*** MATERIAL FOR THE TASK

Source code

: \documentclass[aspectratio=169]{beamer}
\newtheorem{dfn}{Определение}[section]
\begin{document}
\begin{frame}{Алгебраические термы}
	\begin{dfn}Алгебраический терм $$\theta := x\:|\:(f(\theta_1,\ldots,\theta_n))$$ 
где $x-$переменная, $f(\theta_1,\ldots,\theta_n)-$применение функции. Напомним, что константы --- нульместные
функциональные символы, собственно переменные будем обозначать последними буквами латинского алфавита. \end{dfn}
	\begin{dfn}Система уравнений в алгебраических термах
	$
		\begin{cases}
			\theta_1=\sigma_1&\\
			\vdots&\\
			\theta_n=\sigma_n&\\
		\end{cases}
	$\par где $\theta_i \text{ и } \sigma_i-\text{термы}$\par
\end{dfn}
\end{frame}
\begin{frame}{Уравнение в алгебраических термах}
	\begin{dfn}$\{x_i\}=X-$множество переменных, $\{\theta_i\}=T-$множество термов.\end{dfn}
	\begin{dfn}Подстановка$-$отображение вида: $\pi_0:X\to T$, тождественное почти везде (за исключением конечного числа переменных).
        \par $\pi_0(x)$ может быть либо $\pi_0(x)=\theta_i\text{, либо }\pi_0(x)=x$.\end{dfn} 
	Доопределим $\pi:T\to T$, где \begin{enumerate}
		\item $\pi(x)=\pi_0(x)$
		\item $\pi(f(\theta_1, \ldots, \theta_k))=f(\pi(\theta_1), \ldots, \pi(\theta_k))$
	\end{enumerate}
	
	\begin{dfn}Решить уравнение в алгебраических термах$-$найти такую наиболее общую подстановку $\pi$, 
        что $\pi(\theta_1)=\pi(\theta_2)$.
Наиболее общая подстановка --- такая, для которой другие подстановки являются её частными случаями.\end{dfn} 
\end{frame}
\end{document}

******

ABOUT THIS TASK: The line containing "уравнений в алгебраических термах" and every line after it, through the end of the records above: output exactly those, and nothing else.

OUTPUT BELOW:
	\begin{dfn}Система уравнений в алгебраических термах
	$
		\begin{cases}
			\theta_1=\sigma_1&\\
			\vdots&\\
			\theta_n=\sigma_n&\\
		\end{cases}
	$\par где $\theta_i \text{ и } \sigma_i-\text{термы}$\par
\end{dfn}
\end{frame}
\begin{frame}{Уравнение в алгебраических термах}
	\begin{dfn}$\{x_i\}=X-$множество переменных, $\{\theta_i\}=T-$множество термов.\end{dfn}
	\begin{dfn}Подстановка$-$отображение вида: $\pi_0:X\to T$, тождественное почти везде (за исключением конечного числа переменных).
        \par $\pi_0(x)$ может быть либо $\pi_0(x)=\theta_i\text{, либо }\pi_0(x)=x$.\end{dfn} 
	Доопределим $\pi:T\to T$, где \begin{enumerate}
		\item $\pi(x)=\pi_0(x)$
		\item $\pi(f(\theta_1, \ldots, \theta_k))=f(\pi(\theta_1), \ldots, \pi(\theta_k))$
	\end{enumerate}
	
	\begin{dfn}Решить уравнение в алгебраических термах$-$найти такую наиболее общую подстановку $\pi$, 
        что $\pi(\theta_1)=\pi(\theta_2)$.
Наиболее общая подстановка --- такая, для которой другие подстановки являются её частными случаями.\end{dfn} 
\end{frame}
\end{document}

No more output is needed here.